IIRC, Bayesian filtering is based on building a word frequency table, then toting up the spamminess times frequency of each word, so any key-value data structure should do for collecting the words; it doesn’t have to be a hash table. Example (uses List and Types libraries from AppleMods):

property _Loader : run application (get "LoaderServer")

----------------------------------------------------------------------
-- DEPENDENCIES

property _List : missing value
property _Types : missing value

on __load__(loader)
	set _List to loader's loadLib("List")
	set _Types to loader's loadLib("Types")
end __load__

----------------------------------------------------------------------

__load__(_Loader's makeLoader())

set d to _Types's makeDict()

set str to "I have TextCommands, but haven't used it much. I want the hash function so I can play with Baysian filtering which requires training by exposure to texts that lack or contain the elements you want to filter. I'll study TextCommands more thoroughly. I don't want to write a spam filter - I just want to understand how Baysian filtering works and test it on something I have available, like emails from a certain person compared to others."

repeat with wordRef in (get words of str)
	set theWord to contents of wordRef
	if not d's itemExists(theWord) then
		d's setItem(theWord, 1)
	else
		d's setItem(theWord, (d's getItem(theWord)) + 1)
	end if
end repeat
set lst to _List's recomposeList({d's getKeys(), d's getValues()})
reverse of _List's sortListOfLists(lst, {2})
--> {{"I", 6}, {"to", 5}, {"want", 4}, {"the", 2}, {"TextCommands", 2}, {"it", 2}, {"have", 2}, ...}

HTH

Interesting. Your script compiles properly, but baulks at itemExists(theWord) with the message “Can’t continue itemExists”, so something’s askew with my version of _List’s handler for that.
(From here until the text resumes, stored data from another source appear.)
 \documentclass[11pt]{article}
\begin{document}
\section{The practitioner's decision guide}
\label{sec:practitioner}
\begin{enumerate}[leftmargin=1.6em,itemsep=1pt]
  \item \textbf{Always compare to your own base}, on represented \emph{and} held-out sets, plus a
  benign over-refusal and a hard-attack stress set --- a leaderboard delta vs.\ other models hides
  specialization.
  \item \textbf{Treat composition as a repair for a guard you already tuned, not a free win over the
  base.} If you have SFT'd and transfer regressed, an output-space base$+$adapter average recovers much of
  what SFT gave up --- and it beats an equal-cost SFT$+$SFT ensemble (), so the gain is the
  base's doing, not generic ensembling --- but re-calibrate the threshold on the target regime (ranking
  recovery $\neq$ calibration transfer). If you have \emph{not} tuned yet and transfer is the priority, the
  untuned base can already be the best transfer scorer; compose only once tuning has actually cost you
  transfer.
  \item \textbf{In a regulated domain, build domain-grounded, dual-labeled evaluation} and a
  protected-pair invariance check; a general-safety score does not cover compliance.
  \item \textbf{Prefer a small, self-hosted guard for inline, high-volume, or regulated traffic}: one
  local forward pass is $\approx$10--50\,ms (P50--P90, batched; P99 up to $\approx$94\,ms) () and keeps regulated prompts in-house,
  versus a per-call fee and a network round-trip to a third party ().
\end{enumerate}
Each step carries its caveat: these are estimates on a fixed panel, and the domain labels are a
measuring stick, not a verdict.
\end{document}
Tsk. Appears to be a bug in version 0.1.0 of the Types library, sorry 'bout that. The one I’ve got was subsequently 11/04, so I’m guessing it got fixed then but the update never got sent to AM for some reason (forgetfulness, laziness, etc…:). I’ve fired off an update to Gary; meantime you can grab a copy at http://freespace.virgin.net/hamish.sanderson/Types.sit

Ta for the heads-up,

has

I grabbed it, dropped it into ~/Library/Scripts/Library Starter Bundle/ in place of the original (that came with the download of the whole), and that wasn’t it. Still hangs at the same instruction: “if not d’s itemExists(theWord) then”.

Needs to go into /Library/Scripts/ASLibraries or ~/Library/Scripts/ASLibraries

HTH

Thank you, hhas - that was the problem. I had forgotten that the libraries were separate from the starter bundle.